(Rendered images with source text)
- Opening Delimiter -

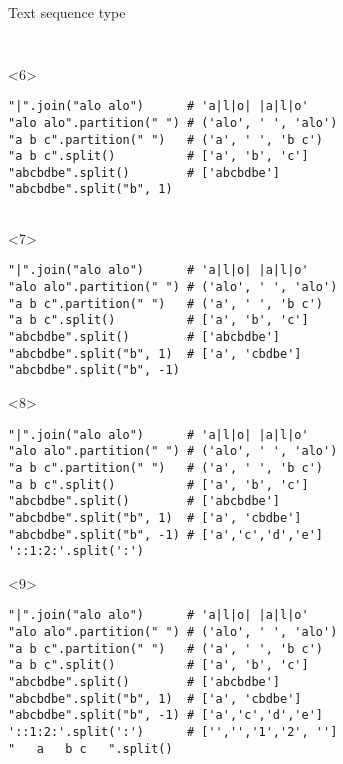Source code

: \begin{frame}[fragile]{Text sequence type}
\begin{columns}[onlytextwidth]
\begin{column}{\textwidth}
\begin{onlyenv}
\begin{lstlisting}[style=python]
 \end{lstlisting}
      \end{onlyenv}

      \begin{onlyenv}<6>
        \begin{lstlisting}[style=python]
"|".join("alo alo")      # 'a|l|o| |a|l|o'
"alo alo".partition(" ") # ('alo', ' ', 'alo')
"a b c".partition(" ")   # ('a', ' ', 'b c')
"a b c".split()          # ['a', 'b', 'c']
"abcbdbe".split()        # ['abcbdbe']
"abcbdbe".split("b", 1)


 \end{lstlisting}
      \end{onlyenv}

      \begin{onlyenv}<7>
        \begin{lstlisting}[style=python]
"|".join("alo alo")      # 'a|l|o| |a|l|o'
"alo alo".partition(" ") # ('alo', ' ', 'alo')
"a b c".partition(" ")   # ('a', ' ', 'b c')
"a b c".split()          # ['a', 'b', 'c']
"abcbdbe".split()        # ['abcbdbe']
"abcbdbe".split("b", 1)  # ['a', 'cbdbe']
"abcbdbe".split("b", -1)

 \end{lstlisting}
      \end{onlyenv}

      \begin{onlyenv}<8>
        \begin{lstlisting}[style=python]
"|".join("alo alo")      # 'a|l|o| |a|l|o'
"alo alo".partition(" ") # ('alo', ' ', 'alo')
"a b c".partition(" ")   # ('a', ' ', 'b c')
"a b c".split()          # ['a', 'b', 'c']
"abcbdbe".split()        # ['abcbdbe']
"abcbdbe".split("b", 1)  # ['a', 'cbdbe']
"abcbdbe".split("b", -1) # ['a','c','d','e']
'::1:2:'.split(':')
 \end{lstlisting}
      \end{onlyenv}

      \begin{onlyenv}<9>
        \begin{lstlisting}[style=python]
"|".join("alo alo")      # 'a|l|o| |a|l|o'
"alo alo".partition(" ") # ('alo', ' ', 'alo')
"a b c".partition(" ")   # ('a', ' ', 'b c')
"a b c".split()          # ['a', 'b', 'c']
"abcbdbe".split()        # ['abcbdbe']
"abcbdbe".split("b", 1)  # ['a', 'cbdbe']
"abcbdbe".split("b", -1) # ['a','c','d','e']
'::1:2:'.split(':')      # ['','','1','2', '']
"   a   b c   ".split() \end{lstlisting}
      \end{onlyenv}


\end{column}
\end{columns}
\end{frame}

- Closing Delimiter -

Work item> Omit the pictures, then give all the lines above again exactly.

Solution to this problem>
Source code

: \begin{frame}[fragile]{Text sequence type}
\begin{columns}[onlytextwidth]
\begin{column}{\textwidth}
\begin{onlyenv}
\begin{lstlisting}[style=python]
 \end{lstlisting}
      \end{onlyenv}

      \begin{onlyenv}<6>
        \begin{lstlisting}[style=python]
"|".join("alo alo")      # 'a|l|o| |a|l|o'
"alo alo".partition(" ") # ('alo', ' ', 'alo')
"a b c".partition(" ")   # ('a', ' ', 'b c')
"a b c".split()          # ['a', 'b', 'c']
"abcbdbe".split()        # ['abcbdbe']
"abcbdbe".split("b", 1)


 \end{lstlisting}
      \end{onlyenv}

      \begin{onlyenv}<7>
        \begin{lstlisting}[style=python]
"|".join("alo alo")      # 'a|l|o| |a|l|o'
"alo alo".partition(" ") # ('alo', ' ', 'alo')
"a b c".partition(" ")   # ('a', ' ', 'b c')
"a b c".split()          # ['a', 'b', 'c']
"abcbdbe".split()        # ['abcbdbe']
"abcbdbe".split("b", 1)  # ['a', 'cbdbe']
"abcbdbe".split("b", -1)

 \end{lstlisting}
      \end{onlyenv}

      \begin{onlyenv}<8>
        \begin{lstlisting}[style=python]
"|".join("alo alo")      # 'a|l|o| |a|l|o'
"alo alo".partition(" ") # ('alo', ' ', 'alo')
"a b c".partition(" ")   # ('a', ' ', 'b c')
"a b c".split()          # ['a', 'b', 'c']
"abcbdbe".split()        # ['abcbdbe']
"abcbdbe".split("b", 1)  # ['a', 'cbdbe']
"abcbdbe".split("b", -1) # ['a','c','d','e']
'::1:2:'.split(':')
 \end{lstlisting}
      \end{onlyenv}

      \begin{onlyenv}<9>
        \begin{lstlisting}[style=python]
"|".join("alo alo")      # 'a|l|o| |a|l|o'
"alo alo".partition(" ") # ('alo', ' ', 'alo')
"a b c".partition(" ")   # ('a', ' ', 'b c')
"a b c".split()          # ['a', 'b', 'c']
"abcbdbe".split()        # ['abcbdbe']
"abcbdbe".split("b", 1)  # ['a', 'cbdbe']
"abcbdbe".split("b", -1) # ['a','c','d','e']
'::1:2:'.split(':')      # ['','','1','2', '']
"   a   b c   ".split() \end{lstlisting}
      \end{onlyenv}


\end{column}
\end{columns}
\end{frame}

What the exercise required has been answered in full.